Q: What are the two cases to consider when solving an absolute value inequality?

A: The two cases to consider are when the expression inside the absolute value is positive, and when the expression inside the absolute value is negative.

Q: How do I solve an absolute value inequality when the expression inside the absolute value is positive?

A: When the expression inside the absolute value is positive, you can simply remove the absolute value signs and solve the resulting inequality.

Q: How do I solve an absolute value inequality when the expression inside the absolute value is negative?

A: When the expression inside the absolute value is negative, you need to multiply the expression by -1 and then remove the absolute value signs.

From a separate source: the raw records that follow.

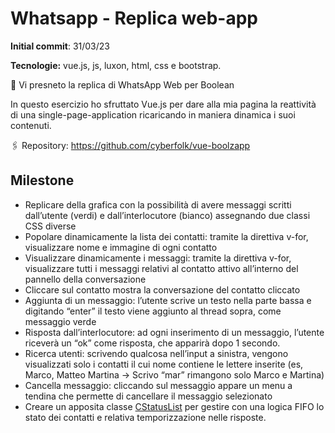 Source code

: # Whatsapp - Replica web-app

**Initial commit**: 31/03/23

**Tecnologie:** vue.js, js, luxon, html, css e bootstrap.

💬 Vi presneto la replica di WhatsApp Web per Boolean

In questo esercizio ho sfruttato Vue.js per dare alla mia pagina la reattività di una single-page-application ricaricando in maniera dinamica i suoi contenuti.

🖇️ Repository:
https://github.com/cyberfolk/vue-boolzapp

## Milestone

- Replicare della grafica con la possibilità di avere messaggi scritti dall’utente (verdi) e dall’interlocutore (bianco) assegnando due classi CSS diverse
- Popolare dinamicamente la lista dei contatti: tramite la direttiva v-for, visualizzare nome e immagine di ogni contatto
- Visualizzare dinamicamente i messaggi: tramite la direttiva v-for, visualizzare tutti i messaggi relativi al contatto attivo all’interno del pannello della conversazione
- Cliccare sul contatto mostra la conversazione del contatto cliccato
- Aggiunta di un messaggio: l’utente scrive un testo nella parte bassa e digitando “enter” il testo viene aggiunto al thread sopra, come messaggio verde
- Risposta dall’interlocutore: ad ogni inserimento di un messaggio, l’utente riceverà un “ok” come risposta, che apparirà dopo 1 secondo.
- Ricerca utenti: scrivendo qualcosa nell’input a sinistra, vengono visualizzati solo i contatti il cui nome contiene le lettere inserite (es, Marco, Matteo Martina -> Scrivo “mar” rimangono solo Marco e Martina)
- Cancella messaggio: cliccando sul messaggio appare un menu a tendina che permette di cancellare il messaggio selezionato
- Creare un apposita classe [CStatusList](/assets/js/Models/CStatusList.js) per gestire con una logica FIFO lo stato dei contatti e relativa temporizzazione nelle risposte.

You also need to flip the direction of the inequality.

Q: What is the final solution to an absolute value inequality?

A: The final solution to an absolute value inequality is the combination of the solutions to the two cases.

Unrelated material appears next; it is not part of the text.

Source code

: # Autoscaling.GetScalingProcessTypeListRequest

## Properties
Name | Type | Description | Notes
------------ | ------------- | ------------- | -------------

Q: Can I use a calculator to solve an absolute value inequality?

A: Yes, you can use a calculator to solve an absolute value inequality. However, you need to make sure that the calculator is set to the correct mode and that you are using the correct function.

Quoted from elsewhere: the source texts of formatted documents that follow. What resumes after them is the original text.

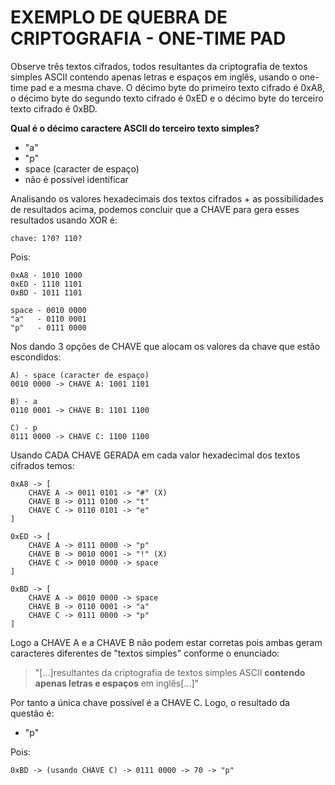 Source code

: <h1>EXEMPLO DE QUEBRA DE CRIPTOGRAFIA - ONE-TIME PAD</h1>

Observe três textos cifrados, todos resultantes da criptografia de textos simples ASCII contendo apenas letras e espaços em inglês, usando o one-time pad e a mesma chave. O décimo byte do primeiro texto cifrado é 0xA8, o décimo byte do segundo texto cifrado é 0xED e o décimo byte do terceiro texto cifrado é 0xBD.

<b>Qual é o décimo caractere ASCII do terceiro texto simples?</b>

- "a"
- "p"
- space (caracter de espaço)
- não é possível identificar

Analisando os valores hexadecimais dos textos cifrados + as possibilidades de resultados acima, podemos concluir que a CHAVE para gera esses resultados usando XOR é:

    chave: 1?0? 110?

Pois:

    0xA8 - 1010 1000
    0xED - 1110 1101
    0xBD - 1011 1101

    space - 0010 0000
    "a"   - 0110 0001
    "p"   - 0111 0000

Nos dando 3 opções de CHAVE que alocam os valores da chave que estão escondidos:

    A) - space (caracter de espaço)
    0010 0000 -> CHAVE A: 1001 1101

    B) - a
    0110 0001 -> CHAVE B: 1101 1100

    C) - p
    0111 0000 -> CHAVE C: 1100 1100

Usando CADA CHAVE GERADA em cada valor hexadecimal dos textos cifrados temos:

    0xA8 -> [
        CHAVE A -> 0011 0101 -> "#" (X)
        CHAVE B -> 0111 0100 -> "t"
        CHAVE C -> 0110 0101 -> "e"
    ]

    0xED -> [
        CHAVE A -> 0111 0000 -> "p"
        CHAVE B -> 0010 0001 -> "!" (X)
        CHAVE C -> 0010 0000 -> space
    ]

    0xBD -> [
        CHAVE A -> 0010 0000 -> space
        CHAVE B -> 0110 0001 -> "a"
        CHAVE C -> 0111 0000 -> "p"
    ]

Logo a CHAVE A e a CHAVE B não podem estar corretas pois ambas geram caracteres diferentes de "textos simples" conforme o enunciado:

> "[...]resultantes da criptografia de textos simples ASCII <b>contendo apenas letras e espaços</b> em inglês[...]"

Por tanto a única chave possível é a CHAVE C. Logo, o resultado da questão é:

- "p"

Pois:

    0xBD -> (usando CHAVE C) -> 0111 0000 -> 70 -> "p"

Q: Can I use a graphing calculator to solve an absolute value inequality?

A: Yes, you can use a graphing calculator to solve an absolute value inequality. You can graph the two functions and find the intersection points to determine the solution.

Q: How do I check my solution to an absolute value inequality?

A: To check your solution, you need to plug the values back into the original inequality and make sure that it is true.

Q: Can I use absolute value inequalities to model real-world problems?

A: Yes, you can use absolute value inequalities to model real-world problems. For example, you can use absolute value inequalities to model the motion of objects, the behavior of markets, and the design of systems.

Example Problems

• Solve the absolute value inequality $|x-8|+3 < 15$.
• Solve the absolute value inequality $|x+5|-2 < 10$.
• Solve the absolute value inequality $|x-2|+1 < 9$.

Real-World Applications

• Absolute value inequalities are used in physics to model the motion of objects.
• Absolute value inequalities are used in engineering to design systems that can handle uncertainty.
• Absolute value inequalities are used in economics to model the behavior of markets.

Conclusion

In this article, we have answered some frequently asked questions about absolute value inequalities. We have covered topics such as isolating the absolute value, solving the inequality, and checking the solution. We have also provided example problems and real-world applications of absolute value inequalities.

Step-by-Step Solution

1. Isolate the absolute value by subtracting the constant term from both sides of the inequality.
2. Consider two cases: when the expression inside the absolute value is positive, and when the expression inside the absolute value is negative.
3. Solve the inequality for each case.
4. Combine the solutions to find the final solution to the inequality.
5. Check the solution by plugging the values back into the original inequality.

Tips and Tricks

• Make sure to isolate the absolute value before solving the inequality.
• Consider both cases when solving the inequality.
• Check the solution by plugging the values back into the original inequality.
• Use a calculator or graphing calculator to check the solution.
• Use absolute value inequalities to model real-world problems.

Conclusion

In this article, we have provided a comprehensive guide to solving absolute value inequalities. We have covered topics such as isolating the absolute value, solving the inequality, and checking the solution. We have also provided example problems and real-world applications of absolute value inequalities.